Oh god how I would like to tell you all this! I would like to have forgotten—by which I mean that I would like to have remembered it all differently.

But the truth is that although I knew Papa was looking at me I did not turn to meet his gaze. It’s all right I thought to myself. Papa understands. It’s the others I won’t see again but that doesn’t matter. My whole body understood I had left those people behind forever. Like a boy in a trance I stepped out of that van onto a new planet. Record the exact hour of my arrival: three thirty-five by the police-station clock. “Sit, sit,” said the young policeman assigned to babysitting duty. Then he began to clear space for us to lie down. Patting the armchairs and the sofa. Pushing chairs together. “Tired?” he said. “You can sleep here until morning.”

But none of us lay down. Stiff as ice sculptures we sat under the framed portraits of Dr M and Mrs M. I recognized Dr M from the newspapers that had appeared daily in the downstairs hall of the Centre before Selwyn Foo whisked them out of my father’s sight and into the archives. The strategy may or may not have worked to shield my father but I, despite my dread, had forced myself to study the face of this man issuing his cool veiled threats in his cool veiled language. Unity. Harmony. Sensitive Issues. National Security. Every day he had smiled up at me over his meaningless meaningful words and now he smiled down at me from his portrait. No, you could not even call it a smile. A contortion is what it was. A grin a grimace a menace. Fattening battening, forever waxing never waning. Look at it: it was ageless and unchanging. (In fact not merely ageless but like all true dealmakers-with-the-Devil aging in reverse. One day it would appear to fade but then—like the grin of the Cheshire Cat’s sinister cousin—it would rematerialize when we least expected. In 1987 we could not have foreseen in concrete terms the grand comeback Dr M would make thirty years later but by Jove did I feel it in my bones when I contemplated that rictus.) After we had all returned to dust its unwholesome gleam would still be there proclaiming dominion over the world. The woods are lovely dark and deep but I have promises to keep and blood to suck before I sleep. I have only just begun it said. Watch me grow.

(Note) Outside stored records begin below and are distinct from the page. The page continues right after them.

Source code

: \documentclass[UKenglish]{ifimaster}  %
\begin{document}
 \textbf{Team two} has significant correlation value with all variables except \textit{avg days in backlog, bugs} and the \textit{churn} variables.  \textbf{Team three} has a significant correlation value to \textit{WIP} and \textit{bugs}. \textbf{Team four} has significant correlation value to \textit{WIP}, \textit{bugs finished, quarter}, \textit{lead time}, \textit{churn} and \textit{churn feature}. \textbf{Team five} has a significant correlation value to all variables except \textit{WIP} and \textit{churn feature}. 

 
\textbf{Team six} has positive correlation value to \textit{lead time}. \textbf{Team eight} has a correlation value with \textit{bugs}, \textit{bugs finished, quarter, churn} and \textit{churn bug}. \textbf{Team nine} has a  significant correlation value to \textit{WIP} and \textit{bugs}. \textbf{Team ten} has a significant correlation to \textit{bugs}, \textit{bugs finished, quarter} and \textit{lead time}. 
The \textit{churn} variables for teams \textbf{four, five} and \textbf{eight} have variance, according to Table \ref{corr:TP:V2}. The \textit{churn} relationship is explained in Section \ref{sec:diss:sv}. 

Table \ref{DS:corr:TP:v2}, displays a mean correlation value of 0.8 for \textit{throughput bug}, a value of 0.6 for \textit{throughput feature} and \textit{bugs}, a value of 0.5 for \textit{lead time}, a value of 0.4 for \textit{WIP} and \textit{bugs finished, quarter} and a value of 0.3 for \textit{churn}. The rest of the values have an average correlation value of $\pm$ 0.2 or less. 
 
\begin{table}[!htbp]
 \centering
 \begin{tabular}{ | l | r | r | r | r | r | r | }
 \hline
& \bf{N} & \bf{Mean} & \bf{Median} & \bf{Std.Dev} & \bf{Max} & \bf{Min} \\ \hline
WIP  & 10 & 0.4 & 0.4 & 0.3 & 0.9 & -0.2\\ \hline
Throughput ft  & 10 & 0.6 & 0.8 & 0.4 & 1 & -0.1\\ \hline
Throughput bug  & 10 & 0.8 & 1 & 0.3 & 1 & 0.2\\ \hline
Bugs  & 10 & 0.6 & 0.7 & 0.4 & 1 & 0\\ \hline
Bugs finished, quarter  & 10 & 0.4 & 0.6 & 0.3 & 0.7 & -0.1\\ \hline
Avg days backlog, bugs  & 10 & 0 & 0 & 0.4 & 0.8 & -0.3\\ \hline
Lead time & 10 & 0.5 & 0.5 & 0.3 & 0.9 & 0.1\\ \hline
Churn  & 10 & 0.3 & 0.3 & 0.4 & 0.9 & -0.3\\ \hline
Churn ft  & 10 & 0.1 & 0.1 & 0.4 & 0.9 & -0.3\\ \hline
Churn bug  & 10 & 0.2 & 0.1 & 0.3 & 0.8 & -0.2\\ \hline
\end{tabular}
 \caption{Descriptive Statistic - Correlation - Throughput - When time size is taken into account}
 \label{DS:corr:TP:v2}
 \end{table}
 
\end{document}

I remembered the way this face had chipped away at the veneer my father’s faithfuls had tried so carefully to maintain for sixteen years. The pictures exposed their true colours and reeled in the ugly words from their darkest hidden places: Mamakutty. Mamakthir. Typical bloody Kerala conman. Trying to be more Malay than the Malays. Each time a word like this came out of a mouth they would look at each other wide-eyed realizing what a shoddy flimsy thing they had taken sixteen years to build. Not even a house of straw. Even a medium-sized not-so-bad wolf could blow this shelter down. Or a gust of wind from the wrong direction, no wolf required. Fearful whisperings and mutterings had sprouted like fairy rings around the contraband newspapers and now all the predictions—both about Dr M and about ourselves—were coming true in every way.